Buddhism is a non-theistic tradition, meaning that it does not involve a belief in God. The focus of Buddhism is on the nature of mind. What concerns Buddhists is an understanding of how consciousness works, not only in theory but more importantly in practise. Our goal is to take charge of our own mental continuum, both for our own benefit as well as for the benefit of those around us. We are offered not only a comprehensive tool box of techniques to help achieve this, but also a living tradition of more advanced meditators who provide living evidence that we all possess the innate potential of subtle consciousness, the nature of which is a boundlessness and radiance beyond anything that most people ever suspect.
Buddhists don’t invoke God in any of this. Does that make us atheists? In my view – and I should stress that this blog is necessarily personal – the answer to that question depends on two things.
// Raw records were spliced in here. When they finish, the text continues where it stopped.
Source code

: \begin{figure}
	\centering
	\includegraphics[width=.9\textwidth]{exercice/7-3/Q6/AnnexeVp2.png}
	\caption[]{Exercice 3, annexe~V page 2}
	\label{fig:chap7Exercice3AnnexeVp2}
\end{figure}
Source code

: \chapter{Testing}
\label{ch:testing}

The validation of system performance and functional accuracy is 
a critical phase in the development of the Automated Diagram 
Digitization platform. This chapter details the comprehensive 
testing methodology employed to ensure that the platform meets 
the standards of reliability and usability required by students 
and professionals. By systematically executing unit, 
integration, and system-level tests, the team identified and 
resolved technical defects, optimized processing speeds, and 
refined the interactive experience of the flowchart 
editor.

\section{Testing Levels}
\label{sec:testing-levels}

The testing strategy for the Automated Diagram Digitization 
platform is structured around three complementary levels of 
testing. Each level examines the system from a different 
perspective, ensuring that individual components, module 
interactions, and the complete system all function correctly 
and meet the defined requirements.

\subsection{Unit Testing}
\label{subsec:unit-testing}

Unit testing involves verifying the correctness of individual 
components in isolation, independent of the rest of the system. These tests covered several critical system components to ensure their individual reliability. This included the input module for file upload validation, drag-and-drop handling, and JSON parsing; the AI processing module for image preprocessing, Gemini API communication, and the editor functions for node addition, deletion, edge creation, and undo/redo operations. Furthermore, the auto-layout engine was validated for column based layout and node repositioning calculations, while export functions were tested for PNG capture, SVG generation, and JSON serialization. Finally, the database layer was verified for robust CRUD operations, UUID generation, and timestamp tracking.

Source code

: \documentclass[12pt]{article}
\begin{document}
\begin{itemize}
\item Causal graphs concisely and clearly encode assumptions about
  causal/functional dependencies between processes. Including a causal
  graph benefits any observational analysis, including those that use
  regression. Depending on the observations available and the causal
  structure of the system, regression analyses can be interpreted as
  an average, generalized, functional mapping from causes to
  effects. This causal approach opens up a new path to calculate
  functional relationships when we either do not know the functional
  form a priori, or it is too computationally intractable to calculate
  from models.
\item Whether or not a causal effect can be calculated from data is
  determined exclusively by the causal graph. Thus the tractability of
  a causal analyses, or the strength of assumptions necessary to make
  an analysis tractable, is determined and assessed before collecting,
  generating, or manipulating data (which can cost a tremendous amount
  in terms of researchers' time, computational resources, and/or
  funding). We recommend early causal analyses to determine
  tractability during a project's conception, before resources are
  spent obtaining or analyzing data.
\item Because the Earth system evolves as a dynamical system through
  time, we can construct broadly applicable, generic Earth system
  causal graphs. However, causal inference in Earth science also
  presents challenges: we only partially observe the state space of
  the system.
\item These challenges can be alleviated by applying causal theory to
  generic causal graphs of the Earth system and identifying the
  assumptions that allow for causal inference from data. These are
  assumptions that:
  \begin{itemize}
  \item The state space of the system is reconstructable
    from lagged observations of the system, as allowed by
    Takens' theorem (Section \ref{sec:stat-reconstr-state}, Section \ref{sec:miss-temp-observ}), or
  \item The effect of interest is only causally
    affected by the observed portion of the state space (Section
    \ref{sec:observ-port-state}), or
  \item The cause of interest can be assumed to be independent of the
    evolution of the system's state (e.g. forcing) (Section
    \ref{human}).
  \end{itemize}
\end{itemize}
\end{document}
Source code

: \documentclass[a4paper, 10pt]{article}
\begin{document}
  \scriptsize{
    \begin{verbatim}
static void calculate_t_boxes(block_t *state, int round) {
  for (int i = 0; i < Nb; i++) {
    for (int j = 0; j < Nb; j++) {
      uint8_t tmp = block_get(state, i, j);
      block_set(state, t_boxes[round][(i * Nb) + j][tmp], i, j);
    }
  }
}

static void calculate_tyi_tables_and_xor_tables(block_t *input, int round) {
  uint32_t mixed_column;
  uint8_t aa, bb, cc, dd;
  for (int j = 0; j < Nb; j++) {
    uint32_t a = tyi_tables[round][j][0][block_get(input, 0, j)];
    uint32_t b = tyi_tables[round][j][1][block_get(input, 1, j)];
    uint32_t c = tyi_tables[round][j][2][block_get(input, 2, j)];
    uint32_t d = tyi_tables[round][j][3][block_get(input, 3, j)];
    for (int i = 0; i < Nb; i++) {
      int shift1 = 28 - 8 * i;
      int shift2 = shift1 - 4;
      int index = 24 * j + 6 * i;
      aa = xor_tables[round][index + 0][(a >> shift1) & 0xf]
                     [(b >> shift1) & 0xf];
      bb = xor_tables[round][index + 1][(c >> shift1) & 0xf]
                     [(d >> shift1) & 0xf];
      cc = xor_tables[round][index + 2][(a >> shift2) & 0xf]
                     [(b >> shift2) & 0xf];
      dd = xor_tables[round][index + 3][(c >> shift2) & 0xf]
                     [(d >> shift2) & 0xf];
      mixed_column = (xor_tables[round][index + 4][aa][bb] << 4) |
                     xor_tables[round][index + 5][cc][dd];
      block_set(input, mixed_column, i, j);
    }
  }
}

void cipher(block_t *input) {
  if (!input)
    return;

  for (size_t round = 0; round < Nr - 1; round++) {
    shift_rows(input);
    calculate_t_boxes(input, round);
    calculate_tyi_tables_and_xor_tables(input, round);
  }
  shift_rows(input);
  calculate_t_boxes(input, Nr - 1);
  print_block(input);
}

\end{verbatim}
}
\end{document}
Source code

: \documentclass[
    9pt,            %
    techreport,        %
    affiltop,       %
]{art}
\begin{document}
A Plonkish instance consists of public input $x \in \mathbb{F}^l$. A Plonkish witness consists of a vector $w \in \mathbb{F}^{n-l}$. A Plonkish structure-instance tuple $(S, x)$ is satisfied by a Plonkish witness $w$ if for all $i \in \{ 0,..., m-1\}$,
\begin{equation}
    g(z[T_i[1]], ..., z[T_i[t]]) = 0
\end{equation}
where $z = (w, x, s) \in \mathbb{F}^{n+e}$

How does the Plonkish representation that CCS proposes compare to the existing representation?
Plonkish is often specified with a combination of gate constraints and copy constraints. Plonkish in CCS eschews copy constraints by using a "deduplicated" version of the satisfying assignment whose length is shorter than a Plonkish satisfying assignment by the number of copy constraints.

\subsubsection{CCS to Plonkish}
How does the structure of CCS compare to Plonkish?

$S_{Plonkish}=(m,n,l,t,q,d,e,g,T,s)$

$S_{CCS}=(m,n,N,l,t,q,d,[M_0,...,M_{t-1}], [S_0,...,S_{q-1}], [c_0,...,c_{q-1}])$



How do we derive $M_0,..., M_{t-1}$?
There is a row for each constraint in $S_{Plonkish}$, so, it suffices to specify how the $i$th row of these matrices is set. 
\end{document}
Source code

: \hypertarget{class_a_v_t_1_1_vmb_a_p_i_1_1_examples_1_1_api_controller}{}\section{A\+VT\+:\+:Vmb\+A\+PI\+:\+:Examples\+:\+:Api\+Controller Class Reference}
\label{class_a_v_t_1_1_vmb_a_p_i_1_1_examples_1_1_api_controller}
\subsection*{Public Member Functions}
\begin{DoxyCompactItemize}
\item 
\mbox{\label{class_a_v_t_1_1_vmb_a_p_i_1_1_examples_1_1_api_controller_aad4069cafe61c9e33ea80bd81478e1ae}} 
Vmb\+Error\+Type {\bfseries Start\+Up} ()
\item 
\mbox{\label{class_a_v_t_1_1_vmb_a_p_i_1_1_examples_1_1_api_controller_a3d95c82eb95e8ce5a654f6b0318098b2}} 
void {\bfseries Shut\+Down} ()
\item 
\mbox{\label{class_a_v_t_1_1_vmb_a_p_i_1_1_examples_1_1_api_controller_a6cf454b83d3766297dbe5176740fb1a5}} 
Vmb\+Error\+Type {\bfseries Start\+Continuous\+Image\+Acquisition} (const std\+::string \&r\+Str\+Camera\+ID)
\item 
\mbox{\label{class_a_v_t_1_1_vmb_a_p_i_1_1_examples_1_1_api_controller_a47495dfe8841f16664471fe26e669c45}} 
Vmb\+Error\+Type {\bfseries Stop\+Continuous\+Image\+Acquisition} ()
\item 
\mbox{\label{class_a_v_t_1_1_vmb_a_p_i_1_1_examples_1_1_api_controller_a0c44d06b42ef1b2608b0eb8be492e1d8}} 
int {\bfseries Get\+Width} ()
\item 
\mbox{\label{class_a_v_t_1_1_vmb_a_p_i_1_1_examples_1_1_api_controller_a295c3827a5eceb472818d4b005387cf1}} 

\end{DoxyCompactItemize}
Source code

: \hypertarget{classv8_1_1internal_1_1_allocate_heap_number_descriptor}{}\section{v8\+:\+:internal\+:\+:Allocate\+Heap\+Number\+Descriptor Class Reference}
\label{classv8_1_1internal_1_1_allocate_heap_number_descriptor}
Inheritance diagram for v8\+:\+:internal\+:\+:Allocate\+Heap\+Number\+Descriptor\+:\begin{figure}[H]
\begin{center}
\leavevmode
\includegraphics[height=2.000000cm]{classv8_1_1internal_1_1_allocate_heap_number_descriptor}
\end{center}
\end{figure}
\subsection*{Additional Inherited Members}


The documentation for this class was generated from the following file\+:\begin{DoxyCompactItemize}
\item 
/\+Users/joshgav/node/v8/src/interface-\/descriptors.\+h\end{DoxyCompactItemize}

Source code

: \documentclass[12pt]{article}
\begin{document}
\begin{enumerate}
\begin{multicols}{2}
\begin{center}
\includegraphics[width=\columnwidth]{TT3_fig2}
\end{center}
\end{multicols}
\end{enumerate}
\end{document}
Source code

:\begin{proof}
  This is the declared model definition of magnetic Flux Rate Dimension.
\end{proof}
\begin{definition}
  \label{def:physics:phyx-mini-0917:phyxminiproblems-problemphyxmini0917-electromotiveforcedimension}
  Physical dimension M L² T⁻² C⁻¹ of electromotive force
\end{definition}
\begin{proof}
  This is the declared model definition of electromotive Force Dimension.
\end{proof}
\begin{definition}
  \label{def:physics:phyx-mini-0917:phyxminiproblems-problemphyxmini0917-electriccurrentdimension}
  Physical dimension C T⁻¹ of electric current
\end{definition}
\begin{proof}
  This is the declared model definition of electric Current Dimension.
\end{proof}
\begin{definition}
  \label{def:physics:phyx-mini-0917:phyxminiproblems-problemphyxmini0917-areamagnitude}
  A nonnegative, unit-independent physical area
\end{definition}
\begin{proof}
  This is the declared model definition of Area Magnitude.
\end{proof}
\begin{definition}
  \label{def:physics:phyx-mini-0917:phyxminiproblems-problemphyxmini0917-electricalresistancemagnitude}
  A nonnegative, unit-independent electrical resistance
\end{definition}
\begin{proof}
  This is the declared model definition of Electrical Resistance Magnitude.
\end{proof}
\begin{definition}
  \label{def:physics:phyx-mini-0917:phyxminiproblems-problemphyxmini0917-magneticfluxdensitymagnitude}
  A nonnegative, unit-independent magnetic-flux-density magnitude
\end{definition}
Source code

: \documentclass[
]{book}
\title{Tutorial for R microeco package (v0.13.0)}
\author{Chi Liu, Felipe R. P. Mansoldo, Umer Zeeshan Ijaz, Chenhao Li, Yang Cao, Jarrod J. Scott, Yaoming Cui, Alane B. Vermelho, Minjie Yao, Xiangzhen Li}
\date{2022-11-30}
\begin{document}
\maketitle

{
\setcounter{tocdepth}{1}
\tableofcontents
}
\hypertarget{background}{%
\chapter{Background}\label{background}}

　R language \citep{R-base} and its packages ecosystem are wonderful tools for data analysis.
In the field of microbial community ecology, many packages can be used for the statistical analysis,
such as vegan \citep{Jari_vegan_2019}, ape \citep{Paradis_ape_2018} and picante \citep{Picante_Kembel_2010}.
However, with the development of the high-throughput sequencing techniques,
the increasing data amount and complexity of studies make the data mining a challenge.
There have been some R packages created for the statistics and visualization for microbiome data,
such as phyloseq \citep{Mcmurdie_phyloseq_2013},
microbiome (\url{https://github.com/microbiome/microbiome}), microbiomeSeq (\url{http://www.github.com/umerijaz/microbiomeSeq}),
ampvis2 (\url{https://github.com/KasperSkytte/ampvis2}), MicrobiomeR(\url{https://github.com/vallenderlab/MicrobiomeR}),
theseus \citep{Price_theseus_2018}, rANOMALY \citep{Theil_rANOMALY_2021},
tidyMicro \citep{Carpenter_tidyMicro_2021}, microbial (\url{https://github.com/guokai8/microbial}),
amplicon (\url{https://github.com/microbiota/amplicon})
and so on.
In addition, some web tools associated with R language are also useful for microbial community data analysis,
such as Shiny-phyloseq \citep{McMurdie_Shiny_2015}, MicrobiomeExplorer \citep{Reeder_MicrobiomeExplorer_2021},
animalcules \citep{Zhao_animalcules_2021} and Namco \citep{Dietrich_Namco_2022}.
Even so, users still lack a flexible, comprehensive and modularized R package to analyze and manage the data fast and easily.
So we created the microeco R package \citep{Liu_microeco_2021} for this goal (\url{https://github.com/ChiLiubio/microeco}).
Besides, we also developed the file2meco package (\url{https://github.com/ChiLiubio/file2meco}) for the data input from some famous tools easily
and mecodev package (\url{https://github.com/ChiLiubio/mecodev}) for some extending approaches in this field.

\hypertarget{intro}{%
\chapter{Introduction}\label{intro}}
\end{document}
The first is your definition of atheism.
If you define atheism as the absence of a belief that God exists, then you might say that such a definition equates to the non-theism of Buddhism.
But atheism can go way beyond the absence of a belief. Some atheists don’t merely lack a belief in God. They have a strong, emotional investment in the belief that God does not exist. To me, these atheists seem every bit as intolerant of alternative views as religious fundamentalists – not to mention as evangelical in their determination to convert others to their own point of view. It is not good enough for them to believe that God does not exist. They want to impose their beliefs on everyone else. Buddhism is definitely not on the same page as this version of atheism.
The second, much more interesting matter, is how you define God. If you have, as your starting point, a notion of God as the uncle in the attic, then there is little common ground. If, on the other hand, your starting point is that there can be only one ultimate reality, that the nature of this reality is beyond concept, that, over the past few thousand years different cultures have pointed to this non-conceptual reality in a variety of ways, and that ultimately we are all on the same journey, as Albert Einstein put it, ‘to attain liberation from the self’, then this is somewhere that different traditions can perhaps find some common ground.
Which perhaps goes some way to explaining how one of the first members of the Tibetan Buddhist group I belong to, was a Christian monk!
I’ve chosen as an image to accompany this post, a photo of His Holiness, the Dalai Lama at St Stephen’s Cathedral in Vienna, Austria, in 2012. The Dalai Lama has always urged people to stay with the tradition of their own culture, and to use Buddhism, not to become Buddhists, but to become better Christians, Muslims, atheists or whoever-they-are.